There is the "me" I want to be: The aspirational me. There is the "me" I present to the world: The facade me. Then there is the "me" I really am: The real me.

But we can't see the real me, can we? (Yeah, you had to read this far to get to a bad Who pun). There may be a fourth "me" distinct from the real me: That is, the real "me" I think I am but am not. This is different from the aspirational me and facade me in that we truly believe it is who we are, but since our self-observation powers are limited our view of self is limited too. And, no, I am not going to make an Austin Powers reference to "Mini Me." Sorry about that.

I wonder if great people in history like the Buddha, or Jesus, or Ghandi had the introspective abilities to align those distinct "Me's" such that the inner-conflict from them was reduced or eliminated. I wonder. Or maybe they were filled with self-doubt too and just dealt with it better.

Anywho, if you got this far in this essay, thanks for sticking with it. I'd appreciate your thoughts and comments below. And have a great day, regardless of which planet you are on.

Wednesday, May 13, 2015

A dream for the ages

I remember as a child having dreams where I could fly. Last night I dreamed I could run without knee pain.

Monday evening I led little league practice for my younger son's team - our head coach away on travel. It was fun and a good practice and when I got home my right knee was hurting. Badly. And I walked with a limp. "What is this?" I nervously wondered. Three summers ago I had knee surgery on my left knee. A torn meniscus. It still aches when I run. But my right knee? My "good" knee? Ugh. I took 3 Aleve and went to bed. Yesterday it felt a little better, but I could not say it was "okay."

In my dream I was back in my childhood town and I was running along the main road and turned into the peach orchards, along dirt roads. I was running so fast and so far and never ran out of breath. It was exhilarating. At one point I stopped and realized my knees weren't hurting. It was such a thrilling and exciting feeling to have no knee pain and then I realized it was a dream then I tried to run again but the dream had run out.

I'm 48 years old. I could stand to drop 10 pounds but I'm otherwise in pretty good shape. But my knees have started letting me down. I remember when 48 was old, like say 28 years ago when I was 20. I was ending my junior year in college and it was my dad who was 48. Now my dad is 76. I can't exactly say 76 is "old." I know better. But 76 is "getting up there." I say that not so much for his benefit but for mine.
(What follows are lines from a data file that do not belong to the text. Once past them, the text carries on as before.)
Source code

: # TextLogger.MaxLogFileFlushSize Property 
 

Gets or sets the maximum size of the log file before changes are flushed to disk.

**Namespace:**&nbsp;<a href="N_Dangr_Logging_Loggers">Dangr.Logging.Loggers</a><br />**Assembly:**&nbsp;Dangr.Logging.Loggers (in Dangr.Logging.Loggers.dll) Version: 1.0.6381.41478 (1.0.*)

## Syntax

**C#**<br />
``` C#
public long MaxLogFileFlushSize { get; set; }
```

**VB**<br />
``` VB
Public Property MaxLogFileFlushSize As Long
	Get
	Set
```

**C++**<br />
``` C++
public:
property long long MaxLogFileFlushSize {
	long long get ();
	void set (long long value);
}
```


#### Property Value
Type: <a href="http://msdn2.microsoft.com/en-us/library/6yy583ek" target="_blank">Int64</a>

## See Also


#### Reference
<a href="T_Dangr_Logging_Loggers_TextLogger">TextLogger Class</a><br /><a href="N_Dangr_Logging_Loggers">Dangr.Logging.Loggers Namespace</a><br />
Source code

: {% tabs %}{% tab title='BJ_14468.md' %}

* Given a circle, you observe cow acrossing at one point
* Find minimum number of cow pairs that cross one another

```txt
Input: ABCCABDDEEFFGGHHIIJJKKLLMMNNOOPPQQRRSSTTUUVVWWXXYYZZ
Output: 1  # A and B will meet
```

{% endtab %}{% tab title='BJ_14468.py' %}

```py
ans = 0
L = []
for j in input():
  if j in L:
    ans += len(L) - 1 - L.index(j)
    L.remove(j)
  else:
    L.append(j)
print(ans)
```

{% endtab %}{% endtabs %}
I hope to make it to 76 and it'll be a stretch to consider 76 "middle-aged" so I'm going with "getting up there" rather than "old." Meanwhile 48 is now somewhere in a broadening range of "middle-age" ages. I'm not sure what age actually qualifies as "old" anymore. Someone twice my age at 96-years-old is certainly old but I wouldn't say it to them. I would congratulate them and then ask them how their knees are holding up.

I shouldn't complain. I'm lucky. I'm lucky I was born when I was because if I had been born, say, 10,000 years ago I'd be dead. I would have never made it to 48. Besides the ornery left knee there's my plantar fasciitis, my torn left bicep, and I wear glasses. Unless I could have been the clan shaman, I'd have been left behind.

"Hey John, grab your spear. We are getting ready to chase those buffalo over the cliff."
"Really? Now?"
"Yeah! Come on!"
"Look, my left knee is really acting up, why don't you guys go on ahead and I'll just drink some of this fermented cactus juice and ask the spirit world to look after you all. Cool?"

No. What happens is they leave me at Dying Rock at the foot of Spirit Mountain with a full skin of that fermented cactus juice so I can join the spirit world. We might have been a little sad, but there would have been a nice ceremony. We'd chant. Someone would burn dried sage. We'd say goodbye and they would move on. That was how it went down. And as I closed my eyes I would have fallen asleep and dreamed of chasing buffalo with my clan-mates.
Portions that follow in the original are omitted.